TASK STATEMENT: The copy you produce must hold every record exactly, and none of the images.

======== DATA SECTION ========

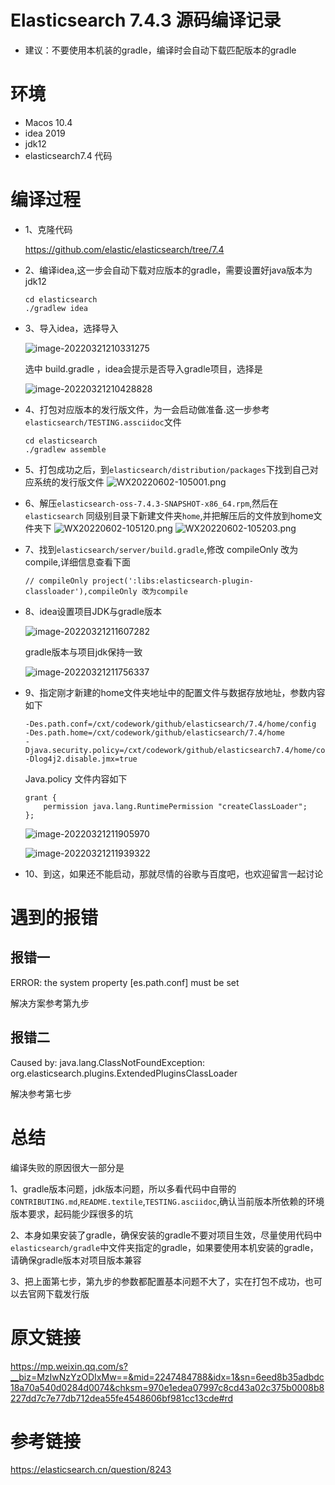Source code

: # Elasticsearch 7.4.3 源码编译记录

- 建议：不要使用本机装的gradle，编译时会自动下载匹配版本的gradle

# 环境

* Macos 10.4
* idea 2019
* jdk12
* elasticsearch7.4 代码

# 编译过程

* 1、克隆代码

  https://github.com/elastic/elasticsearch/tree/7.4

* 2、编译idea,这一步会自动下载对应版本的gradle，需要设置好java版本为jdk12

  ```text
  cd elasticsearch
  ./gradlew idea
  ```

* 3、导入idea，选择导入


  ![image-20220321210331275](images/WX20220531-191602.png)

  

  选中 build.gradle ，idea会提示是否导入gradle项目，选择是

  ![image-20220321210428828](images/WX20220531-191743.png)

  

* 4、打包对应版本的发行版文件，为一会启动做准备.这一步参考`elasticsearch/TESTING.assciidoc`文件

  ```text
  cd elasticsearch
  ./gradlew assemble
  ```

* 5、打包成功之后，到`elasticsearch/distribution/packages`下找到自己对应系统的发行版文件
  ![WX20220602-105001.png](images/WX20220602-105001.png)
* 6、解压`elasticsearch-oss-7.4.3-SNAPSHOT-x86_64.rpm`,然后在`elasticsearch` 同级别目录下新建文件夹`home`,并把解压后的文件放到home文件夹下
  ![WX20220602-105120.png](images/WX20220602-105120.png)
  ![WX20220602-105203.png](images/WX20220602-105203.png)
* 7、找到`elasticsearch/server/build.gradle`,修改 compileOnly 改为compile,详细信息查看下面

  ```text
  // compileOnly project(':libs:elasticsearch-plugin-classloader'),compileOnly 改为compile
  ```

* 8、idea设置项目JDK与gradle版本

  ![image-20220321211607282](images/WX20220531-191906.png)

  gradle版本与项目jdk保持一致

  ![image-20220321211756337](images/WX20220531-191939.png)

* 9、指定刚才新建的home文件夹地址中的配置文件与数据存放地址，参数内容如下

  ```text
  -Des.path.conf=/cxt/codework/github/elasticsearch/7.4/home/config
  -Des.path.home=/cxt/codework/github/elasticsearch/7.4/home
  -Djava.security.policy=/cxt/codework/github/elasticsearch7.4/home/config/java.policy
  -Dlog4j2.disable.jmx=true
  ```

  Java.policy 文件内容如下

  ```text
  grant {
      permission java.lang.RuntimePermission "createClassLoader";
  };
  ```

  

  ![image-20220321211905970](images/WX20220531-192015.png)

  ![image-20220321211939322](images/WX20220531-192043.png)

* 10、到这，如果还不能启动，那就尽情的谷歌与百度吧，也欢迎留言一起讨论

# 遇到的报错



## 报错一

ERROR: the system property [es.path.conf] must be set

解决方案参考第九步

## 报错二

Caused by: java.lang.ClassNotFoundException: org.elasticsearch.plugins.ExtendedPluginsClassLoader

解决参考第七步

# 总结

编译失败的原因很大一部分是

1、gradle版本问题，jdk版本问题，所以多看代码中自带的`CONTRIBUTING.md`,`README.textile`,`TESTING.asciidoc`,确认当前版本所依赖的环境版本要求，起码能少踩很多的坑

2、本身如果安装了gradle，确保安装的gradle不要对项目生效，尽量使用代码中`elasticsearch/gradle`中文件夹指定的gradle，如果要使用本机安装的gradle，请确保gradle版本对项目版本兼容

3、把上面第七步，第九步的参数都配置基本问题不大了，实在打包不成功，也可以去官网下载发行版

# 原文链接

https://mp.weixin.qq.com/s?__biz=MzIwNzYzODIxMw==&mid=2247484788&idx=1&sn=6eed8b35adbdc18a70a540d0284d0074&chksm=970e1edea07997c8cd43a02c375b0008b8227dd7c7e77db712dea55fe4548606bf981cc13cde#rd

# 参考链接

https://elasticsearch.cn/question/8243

========

RESPONSE AREA:
Source code

: # Elasticsearch 7.4.3 源码编译记录

- 建议：不要使用本机装的gradle，编译时会自动下载匹配版本的gradle

# 环境

* Macos 10.4
* idea 2019
* jdk12
* elasticsearch7.4 代码

# 编译过程

* 1、克隆代码

  https://github.com/elastic/elasticsearch/tree/7.4

* 2、编译idea,这一步会自动下载对应版本的gradle，需要设置好java版本为jdk12

  ```text
  cd elasticsearch
  ./gradlew idea
  ```

* 3、导入idea，选择导入


  ![image-20220321210331275](images/WX20220531-191602.png)

  

  选中 build.gradle ，idea会提示是否导入gradle项目，选择是

  ![image-20220321210428828](images/WX20220531-191743.png)

  

* 4、打包对应版本的发行版文件，为一会启动做准备.这一步参考`elasticsearch/TESTING.assciidoc`文件

  ```text
  cd elasticsearch
  ./gradlew assemble
  ```

* 5、打包成功之后，到`elasticsearch/distribution/packages`下找到自己对应系统的发行版文件
  ![WX20220602-105001.png](images/WX20220602-105001.png)
* 6、解压`elasticsearch-oss-7.4.3-SNAPSHOT-x86_64.rpm`,然后在`elasticsearch` 同级别目录下新建文件夹`home`,并把解压后的文件放到home文件夹下
  ![WX20220602-105120.png](images/WX20220602-105120.png)
  ![WX20220602-105203.png](images/WX20220602-105203.png)
* 7、找到`elasticsearch/server/build.gradle`,修改 compileOnly 改为compile,详细信息查看下面

  ```text
  // compileOnly project(':libs:elasticsearch-plugin-classloader'),compileOnly 改为compile
  ```

* 8、idea设置项目JDK与gradle版本

  ![image-20220321211607282](images/WX20220531-191906.png)

  gradle版本与项目jdk保持一致

  ![image-20220321211756337](images/WX20220531-191939.png)

* 9、指定刚才新建的home文件夹地址中的配置文件与数据存放地址，参数内容如下

  ```text
  -Des.path.conf=/cxt/codework/github/elasticsearch/7.4/home/config
  -Des.path.home=/cxt/codework/github/elasticsearch/7.4/home
  -Djava.security.policy=/cxt/codework/github/elasticsearch7.4/home/config/java.policy
  -Dlog4j2.disable.jmx=true
  ```

  Java.policy 文件内容如下

  ```text
  grant {
      permission java.lang.RuntimePermission "createClassLoader";
  };
  ```

  

  ![image-20220321211905970](images/WX20220531-192015.png)

  ![image-20220321211939322](images/WX20220531-192043.png)

* 10、到这，如果还不能启动，那就尽情的谷歌与百度吧，也欢迎留言一起讨论

# 遇到的报错



## 报错一

ERROR: the system property [es.path.conf] must be set

解决方案参考第九步

## 报错二

Caused by: java.lang.ClassNotFoundException: org.elasticsearch.plugins.ExtendedPluginsClassLoader

解决参考第七步

# 总结

编译失败的原因很大一部分是

1、gradle版本问题，jdk版本问题，所以多看代码中自带的`CONTRIBUTING.md`,`README.textile`,`TESTING.asciidoc`,确认当前版本所依赖的环境版本要求，起码能少踩很多的坑

2、本身如果安装了gradle，确保安装的gradle不要对项目生效，尽量使用代码中`elasticsearch/gradle`中文件夹指定的gradle，如果要使用本机安装的gradle，请确保gradle版本对项目版本兼容

3、把上面第七步，第九步的参数都配置基本问题不大了，实在打包不成功，也可以去官网下载发行版

# 原文链接

https://mp.weixin.qq.com/s?__biz=MzIwNzYzODIxMw==&mid=2247484788&idx=1&sn=6eed8b35adbdc18a70a540d0284d0074&chksm=970e1edea07997c8cd43a02c375b0008b8227dd7c7e77db712dea55fe4548606bf981cc13cde#rd

# 参考链接

https://elasticsearch.cn/question/8243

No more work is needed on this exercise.